François De Smet évoque le cas d’Olivier Vandecasteele : “La Belgique doit durcir le ton avec l’Iran et son régime théocratique et voyou”

Ce mardi, François De Smet était l’invité de Martin Buxant.

Le bourgmestre de DéFi était l’invité de la matinale de LN24 et LN Radio ce mardi. Il est venu évoquer plusieurs sujets qui font l’actualité.

À commencer par le sort réservé à Olivier Vandecasteele, ce belge emprisonné en Iran et condamné à 40 ans de prison et 74 coups de fouet. D’après lui, Hadja Lahbib, ministre des affaires étrangères, devrait se rendre sur place. “Les services consulaires font déjà beaucoup sur place mais nous faisons partie de ceux qui pensent que madame Lahbib devrait aller à Téhéran et jouer une forme de rapport de force. Nous avons en face de nous un régime théocratique et voyou. Pour rappel, ils le retiennent en otage exprès pour l’échanger contre d’autres personnes”, confie notre invité.

Ce dernier estime qu’il faut donc “mutualiser” le problème pour mieux l’affronter. “La petite Belgique n’est pas obligée d’être seule face à l’Iran. En effet, l’Iran détient des dizaines d’Occidentaux avec qui ils tentent le même genre de chantage (NdlR : libérer un terroriste). La Belgique et l’Occident doivent changer de ton avec l’Iran”.

Vincent Van Quickenborne : "Nous réussirons à récupérer Olivier Vandecasteele"

Ensuite, François De Smet a évoqué la lutte contre la drogue à Anvers. Faut-il légaliser la cocaïne ou plutôt durcir encore les sanctions contre celle-ci ? Le président de DéFi nous livre son opinion : “Il faut davantage accompagner les utilisateurs même si des décisions pénales doivent parfois être prises. En revanche, il faut accompagner davantage la police. Ce que nous voulons, c’est dépénaliser les drogues douces pour concentrer la police et la justice sur le combat contre les drogues dures. […] Nous ne sommes pas au niveau en matière de lutte contre la drogue. Les narcotrafiquants sont tellement puissants qu’ils se permettent de menacer le ministre de la justice qui est lui-même sous protection judiciaire. Pour cela, le gouvernement doit investir davantage dans la police et la justice. Ils l’ont déjà fait mais cela ne va pas assez vite. Il faut rattraper ce retard-là.”

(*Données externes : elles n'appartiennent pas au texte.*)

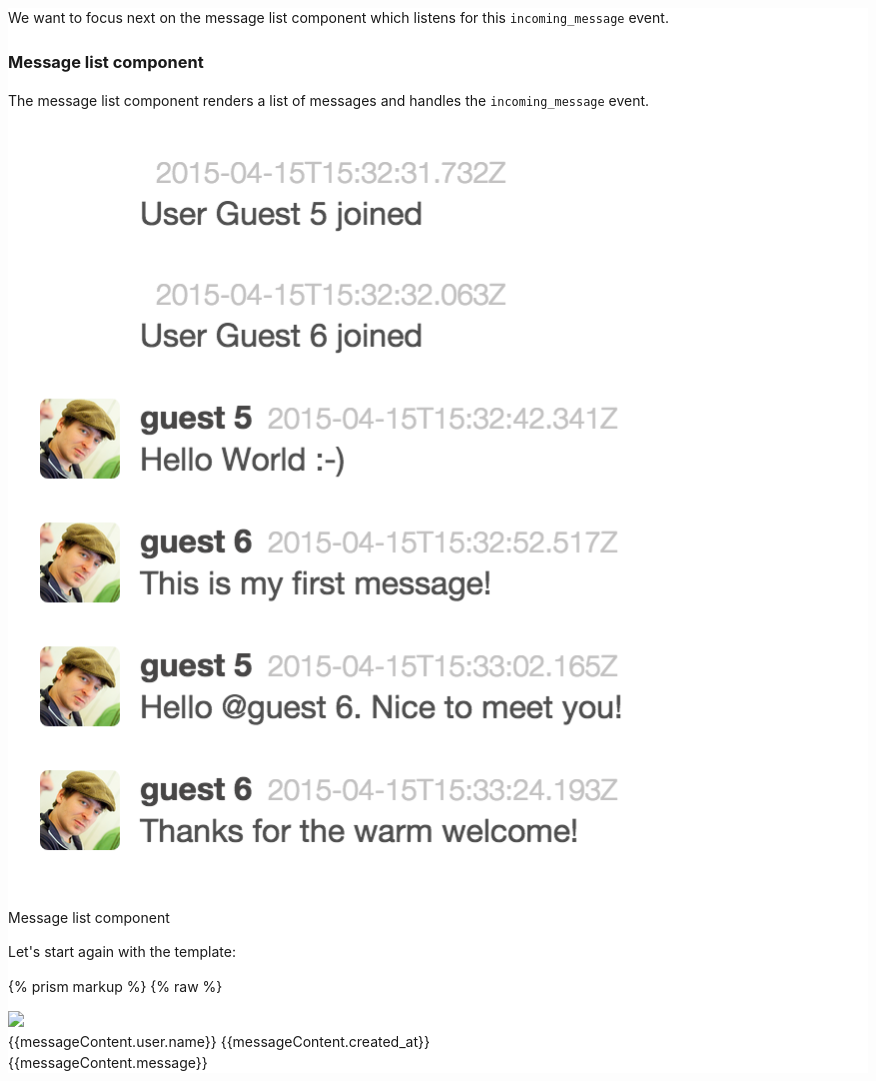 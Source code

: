 We want to focus next on the message list component which listens for this `incoming_message` event.

### Message list component
The message list component renders a list of messages and handles the `incoming_message` event.

<div class="centered-image">
  <img src="/images/message_list_component.png">
  <p>Message list component</p>
</div>

Let's start again with the template:

{% prism markup %}
{% raw %}
<div class="message-list">
  <div ng-repeat="messageContent in ctrl.messages" class="message-item {{messageContent.type}}">
    <img src="images/profile.jpg" class="avatar" ng-if="messageContent.type == 'message'">
    <div class="message-container">
      <div class="meta">
        <span class="author">{{messageContent.user.name}}</span> <span class="date">{{messageContent.created_at}}</span>
      </div>
      <div class="message">
        {{messageContent.message}}
      </div>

Le président de DéFi a également commenté le dramatique fait divers survenu dans un commissariat bruxellois, au sein duquel une femme s’est pendue avec son pull. “C’est interpellant. Le comité P (NdlR : la police des polices) fait du bon travail. C’est à eux à enquêter sur ce sujet. La grande majorité de nos forces de l’ordre fait son travail de manière exemplaire. Il faut les soutenir mais il faut reconnaître qu’il y a des bavures policières.”

François De Smet a réagi au dossier épineux du nucléaire, dans lequel Alexander De Croo vantait les mérites de son gouvernement d’avoir trouvé un accord. Notre invité ne le voit pas de cet œil-là. “C’est un accord qui n’est pas un accord. Le gouvernement pense pouvoir éventuellement rallumer deux réacteurs. Je rappelle quand même que les sur les 7 réacteurs, le 2e va s’éteindre et cela continuera comme ça jusqu’en 2025. Engie doit marquer son accord sur les déchets en mars et on attend un accord définitif en juin. Même si ça se passe comme prévu, ce qui n’a jamais été le cas jusqu’à maintenant dans ce dossier, on se retrouvera an 2025 sans aucun réacteur. Le gouvernement ne donne aucun indice pour l’hiver 2025. On parle d’une prolongation de dix ans mais quid d’après 2035 ?”, s’interroge-t-il.

François De Smet a également évoqué l’avenir de DéFi dans d’éventuelles nouvelles coalitions ainsi qu’une question relative à la ville de François De Smet, au sein de laquelle une désignation d’un délégué aux droits enfants suscite de nombreuses réactions.